Early conversations with Irish Fencing turn the “last line item” into a silent win for budgets, programmes and finished interiors.
“The fences are the easy part – when we’re asked early enough to keep them easy.” – Eoin Ennis, Contracts Manager
Fencing normally arrives near the end of a build, yet its real cost, access plan and lead-time are set months beforehand. Invite Irish Fencing to those first design meetings and three good things happen:
- Budgets stretch further.
- Lead-times shorten.
- Hand-over snags disappear before they exist.
Below you’ll see how that played out on a South-Dublin house and why the same early-engagement approach is reshaping public-realm schemes across the country.
Case Study │ South-Dublin Extension
A 30-minute site walk saved six weeks and 50 % of the budget – When we first reviewed the drawings, the rear boundary called for a bespoke, powder-coated panel – €450 per metre – primarily to keep a lively spaniel from visiting the neighbours. The fence would sit at the very back of the garden, screened by planting and invisible from the street.
Thinking three steps ahead – together
On a muddy Tuesday morning we walked the site with the main contractor. Timelines were already pinned: glazing due in four weeks, kitchen units two weeks later, landscapers queued behind us. We then traced the literal route a three-metre panel would have to travel – from the delivery truck, through a freshly screeded hall, past unprotected work-tops – while the builder winced at every imaginary scuff-mark.
So we rewound the tape:
- Change the product to a modular stock system we could cut and powder-coat in Dublin within a fortnight.
- Shift the install date to land between first-fix and glazing, when the shell was still open and floors unfinished.
- Agree the sequence – posts set on Tuesday, panels slotted Wednesday, hand over Wednesday afternoon – leaving a clean canvas for the kitchen fitters.
“Right fence, right money, right timing,” Eoin says. “We threaded the panels through the open shell, bolted up, swept out – and left before the kitchen installers broke for tea.”
The client banked the savings for landscaping; the builder stayed on programme; the architect kept the aesthetics; and the spaniel hasn’t wandered since.
Recent work by Irish Fencing apprentice Jayden Moloney under the guidance of Paul Royal
Urban Renewal, Dublin – Designing for Play, Not Rework
Early in a city-centre regeneration scheme, our team joined a design workshop while the playground was still lines on a plan. A general-purpose mesh perimeter ticked the drawing, but it wouldn’t survive the impact of a football travelling at 40 mph.
A half-hour spec review produced three tweaks:
- Upgrade to rebound mesh built for impact.
- Add a maintenance gate for council teams.
- Specify a duplex coating suited to Atlantic salt air.
The cost of making this design change at this stage will remove the significant cost of providing an inferior quality product that will require replacing in a couple of years. Two playing seasons in, the fence hasn’t needed a single repair.

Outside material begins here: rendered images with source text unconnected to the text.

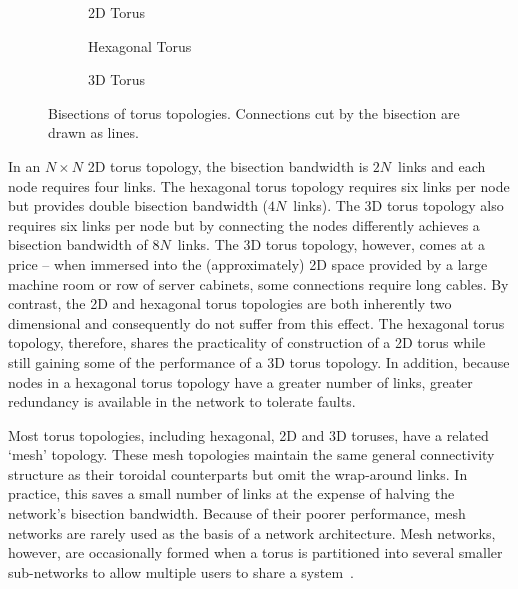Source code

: 		\begin{figure}
			\center
			\begin{subfigure}[b]{0.3\linewidth}
				\center
				
				\caption{2D Torus}
				\label{fig:bisection-bandwidth-2d}
			\end{subfigure}
			\begin{subfigure}[b]{0.3\linewidth}
				\center
				
				\caption{Hexagonal Torus}
				\label{fig:bisection-bandwidth-hex}
			\end{subfigure}
			\begin{subfigure}[b]{0.3\linewidth}
				\center
				
				\caption{3D Torus}
				\label{fig:bisection-bandwidth-3d}
			\end{subfigure}
			
			\caption[Bisections of torus topologies.]%
			{Bisections of torus topologies. Connections cut by the bisection
			are drawn as lines.}
			\label{fig:bisection-bandwidth}
		\end{figure}
		
		In an $N \times N$ 2D torus topology, the bisection bandwidth is $2N$~links
		and each node requires four links. The hexagonal torus topology requires
		six links per node but provides double bisection bandwidth ($4N$~links).
		The 3D torus topology also requires six links per node but by connecting
		the nodes differently achieves a bisection bandwidth of $8N$~links.  The 3D
		torus topology, however, comes at a price -- when immersed into the
		(approximately) 2D space provided by a large machine room or row of server
		cabinets, some connections require long cables. By contrast, the 2D and
		hexagonal torus topologies are both inherently two dimensional and
		consequently do not suffer from this effect. The hexagonal torus topology,
		therefore, shares the practicality of construction of a 2D torus while
		still gaining some of the performance of a 3D torus topology. In addition,
		because nodes in a hexagonal torus topology have a greater number of links,
		greater redundancy is available in the network to tolerate faults.
		
		Most torus topologies, including hexagonal, 2D and 3D toruses, have a
		related `mesh' topology. These mesh topologies maintain the same general
		connectivity structure as their toroidal counterparts but omit the
		wrap-around links. In practice, this saves a small number of links at the
		expense of halving the network's bisection bandwidth.  Because of their
		poorer performance, mesh networks are rarely used as the basis of a network
		architecture. Mesh networks, however, are occasionally formed when a torus
		is partitioned into several smaller sub-networks to allow multiple users to
		share a system~\cite{spalloc16}.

“The investment at the initial installation stage avoids the replacement costs in avery short period of time” Eoin notes, “but on performance that lasts, not on replacing dented panels.”
Local Manufacture – Agility at the 95 % Mark
Basement bike cages show why local fabrication matters. Services shift, ducts appear, ceiling heights change. Because we manufacture in Dublin we can:
- Install posts and lower panels early, locking in levels.
- Measure real-world gaps once the last cable tray is up.
- Cut the high-level infills locally and have them back on site within a week.
That agility routinely shaves four to six weeks off the tweaks that might otherwise keep a container stuck on a quayside.
Basement bike cages: planning for the 5% unknown
In underground car parks the ceiling often fills up with ducts, cable trays and sprinkler pipework long after the fencing drawings are signed. Irish Fencing addresses this by installing the posts and lower mesh first – up to the lowest confirmed service level – so alignment, fixing points and floor bolts are locked in early. Once the mechanical and electrical trades finish overhead, our team returns, site-measures every gap and obstacle, and fabricates the high-level infill panels in Dublin. The custom sections are back on site within 2 weeks, slotting neatly around every duct without a single clash. No pre-cut panel wasted, no programme drift, and the facilities team gets a seamless, tamper-proof cage ready for first tenants.

What Clients Gain by Involving Us from Day One

Five Questions Worth Asking Before the Tender Goes Out
- Does the fence spec reflect how the space will actually be used?
- What coating thickness and steel grade guarantee a 20-year life?
- How are ground levels verified before fabrication?
- Can panels be tweaked locally if services shift late on?
- Does the fence on your drawing match the way people will really use the space – and will it hold up over time?
Clear answers now mean quiet hand-overs later.